この後も、色々と買い物をしながら、情報収集に勤しんだ。
宿に帰り、夕食を済ました後、部屋で今日の情報収集の結果を話し合った。
しかし、ミヤだけはご機嫌斜めだ。
実は、夕食はこの宿の食堂で取っていたのだが、外から食事に来た冒険者パーティーに、ミヤがお子様扱いを受けて、一悶着有ったからだ。
今は、俺を椅子代わりにして座り、俺がミヤの頭をナデナデして、何とか機嫌を直している最中だ。
「さて、皆の仕入れた情報は俺も聞いた。ゴブリン系とオーガ系しか、出ないダンジョン。皆はどう思う?」
「セツナ様。特に旨みが無い様に思われます。」
「リーナは?」
「同意見だよ。シャオは?」
「妾もじゃ。」
「そうだろうな。でも、璃音はどうだ?」
「う~ん。私も特には。」
「あれ? 珍しいな。璃音が気付かないなんて。」
「どういう事?」
「ゴブリンやオーガを漢字にしたら、どう書く?」
「……あ!?」
「そうだ。

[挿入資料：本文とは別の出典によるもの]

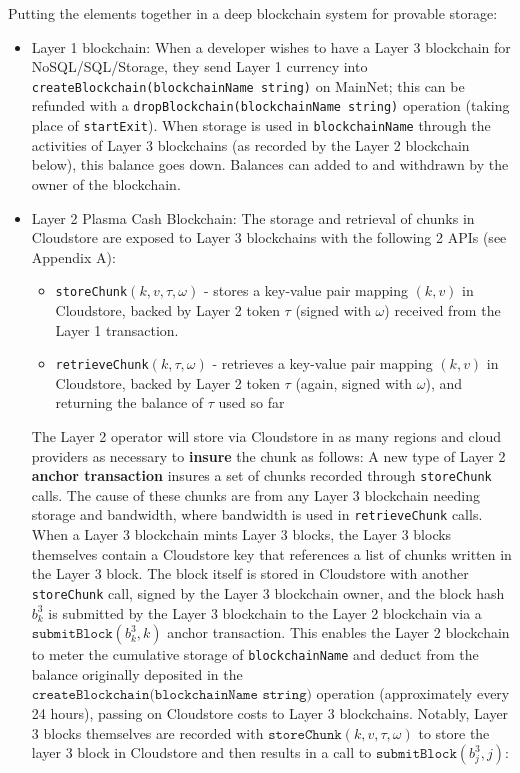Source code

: \documentclass{article}
\newcommand{\blockhash}[2]{b^{#1}_{#2}}
\newcommand{\signature}{\omega}
\newcommand{\submitblock}[2]{\texttt{submitBlock}(#2, #1)}
\begin{document}
Putting the elements together in a deep blockchain system for provable storage: 
\begin{itemize}
\item Layer 1 blockchain: When a developer wishes to have a Layer 3 blockchain for NoSQL/SQL/Storage, they send Layer 1 currency into \texttt{createBlockchain(blockchainName string)} on MainNet; this can be refunded with a {\tt dropBlockchain(blockchainName string)} operation (taking place of {\tt startExit}).  When storage is used in {\tt blockchainName} through the activities of Layer 3 blockchains (as recorded by the Layer 2 blockchain below), this balance goes down.  Balances can added to and withdrawn by the owner of the blockchain.

\item Layer 2 Plasma Cash Blockchain: The storage and retrieval of chunks in Cloudstore are exposed to Layer 3 blockchains with the following 2 APIs (see Appendix A):
\begin{itemize}
    \item \texttt{storeChunk}$(k, v, \tau, \signature)$ - stores a key-value pair mapping $(k,v)$ in Cloudstore, backed by Layer 2 token $\tau$ (signed with $\signature$) received from the Layer 1 transaction.  
    \item \texttt{retrieveChunk}$(k, \tau, \signature)$ - retrieves a key-value pair mapping $(k,v)$ in Cloudstore, backed by Layer 2 token $\tau$ (again, signed with $\signature$), and returning the balance of $\tau$ used so far  
\end{itemize}
The Layer 2 operator will store via Cloudstore in as many regions and cloud providers as necessary to {\bf insure} the chunk as follows:  A new type of Layer 2 {\bf anchor transaction} insures a set of chunks recorded through \texttt{storeChunk} calls.  The cause of these chunks are from any Layer 3 blockchain needing storage and bandwidth, where bandwidth is used in \texttt{retrieveChunk} calls.  When a Layer 3 blockchain mints Layer 3 blocks, the Layer 3 blocks themselves contain a Cloudstore key that references a list of chunks written in the Layer 3 block.  The block itself is stored in Cloudstore with another \texttt{storeChunk} call, signed by the Layer 3 blockchain owner, and the block hash $\blockhash{3}{k}$ is submitted by the Layer 3 blockchain to the Layer 2 blockchain via a $\submitblock{k}{\blockhash{3}{k}}$ anchor transaction.  This enables the Layer 2 blockchain to meter the cumulative storage of {\tt blockchainName} and deduct from the balance originally deposited in the $\texttt{createBlockchain(blockchainName string)}$ operation (approximately every 24 hours), passing on Cloudstore costs to Layer 3 blockchains.  Notably, Layer 3 blocks themselves are recorded with $\texttt{storeChunk}(k, v, \tau, \signature)$ to store the layer 3 block in Cloudstore and then results in a call to $\submitblock{j}{\blockhash{3}{j}}$:

\end{itemize}
\end{document}
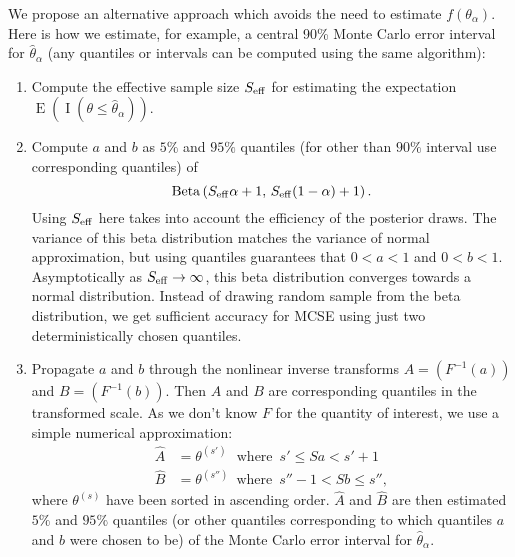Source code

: \documentclass[american,]{article}
\DeclareMathOperator{\Beta}{Beta}
\DeclareMathOperator{\E}{E}
\DeclareMathOperator{\I}{I}
\theoremstyle{definition}
\begin{document}
We propose an alternative approach which avoids the need
to estimate \(f(\theta_\alpha)\). Here is how we estimate, for example,
a central 90\% Monte Carlo error interval for \(\hat{\theta}_\alpha\)
(any quantiles or intervals can be computed using the same algorithm):
\begin{enumerate}
\def\labelenumi{\arabic{enumi}.}
\item Compute the effective sample size \(S_{\rm eff}\) for estimating the expectation \(\E(\I(\theta \leq \hat{\theta}_\alpha))\).
\item Compute \(a\) and \(b\) as \(5\%\) and \(95\%\) quantiles (for other than \(90\%\) interval use corresponding quantiles) of
  \begin{equation}
  \Beta\left(S_{\rm eff} \alpha+1,\, S_{\rm eff} (1-\alpha) + 1\right).
\end{equation}
  Using $S_{\rm eff}$ here takes into account the efficiency of the
  posterior draws. The variance of this beta distribution matches the
  variance of normal approximation, but using quantiles guarantees
  that $0<a<1$ and $0<b<1$.  Asymptotically as
  \(S_{\rm eff} \rightarrow \infty \), this beta distribution
  converges towards a normal distribution. Instead of drawing random
  sample from the beta distribution, we get sufficient accuracy for
  MCSE using just two deterministically chosen quantiles.
\item Propagate $a$ and $b$ through the nonlinear inverse transforms
  $A=(F^{-1}(a))$ and $B=(F^{-1}(b))$. Then $A$ and $B$ are
  corresponding quantiles in the transformed scale.
  As we don't know $F$ for the quantity of interest, we use a simple numerical approximation:
  \begin{align*}
  \widehat{A} & = \theta^{(s')} \,\,\text{ where }\,  s' \leq Sa < s'+1 \\
  \widehat{B} & = \theta^{(s'')}  \,\text{ where }\,  s''-1 < Sb \leq s'',
  \end{align*}
  where $\theta^{(s)}$ have been sorted in ascending order.
  $\widehat{A}$ and $\widehat{B}$ are then estimated \(5\%\) and
  \(95\%\) quantiles (or other quantiles corresponding to which
  quantiles $a$ and $b$ were chosen to be) of the Monte Carlo error
  interval for \(\hat{\theta}_\alpha\).
\end{enumerate}
\end{document}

『鬼』関係は『酒呑童子』だけではない。」
「そうだわ。『酒呑童子』程じゃあ無いけど、まだ有るわ。」
「どういう事ー?」
「ラン。俺達の前世では確かに『酒呑童子』の物語は有名だけど、他にもまだ有るんだ。今、話に出たダンジョンは、その可能性が高いんだ。」
「なら、セツナはん。勿論……」
「勿論。皆、行こう!」
「はい。」×9
「そういえば、セツナさ。」
「何、レイカ?」
「怪しいお爺さんが居て、アタイに変な事を言って来たんだ。」
「何て、言われたんだ?」
「え~と、『はちもんすべてまやかし、きゅうもんめをさがせ』だっただ!」
「刹那兄さん!?」
「ああ。でかした、レイカ!」
「え、何か分かんないけど、セツナさの役に立てたなら嬉しいだ。」
「役に立つ所か、ダンジョン攻略の『鍵』だと思う。」
「そうか。やっただ!」
「他の皆は何か聞いたか?」
「いいえ。私は聞いておりません。」
リンとレイカ以外の皆に聞いても首を横に振った。
「多分、レイカが『鬼人族』だからだろうな。」
「そうね。」
「セツナ。」
「何、シャオ。」
「そのダンジョンに近い町という意味では、同程度に近い町がもう1つ有るのじゃ。」
「そうか。なら、そっちの方の町でも情報収集をした方が良いな。なら、そうしよう。特にレイカに頑張って欲しい。多分、レイカというよりかは、『鬼人族』が切っ掛けで手に入る可能性が高いからな。」
「分かっただ。アタイ、頑張るだ!」
「ああ。期待しているよ、レイカ。」
「それじゃ、もう良い時間だ。明日に備えて寝よう。」
「はい。」×9
翌日
宿の店主に目的の町の位置を聞いて、出発した。
約1時間程で到着した俺達は、また4組に別れて情報収集した。
ただ、今回はレイカと璃音を同じ組にした。
これで、収集漏れは無いだろう。
昼食時に皆が集まり、食べ終わった後に、情報交換した。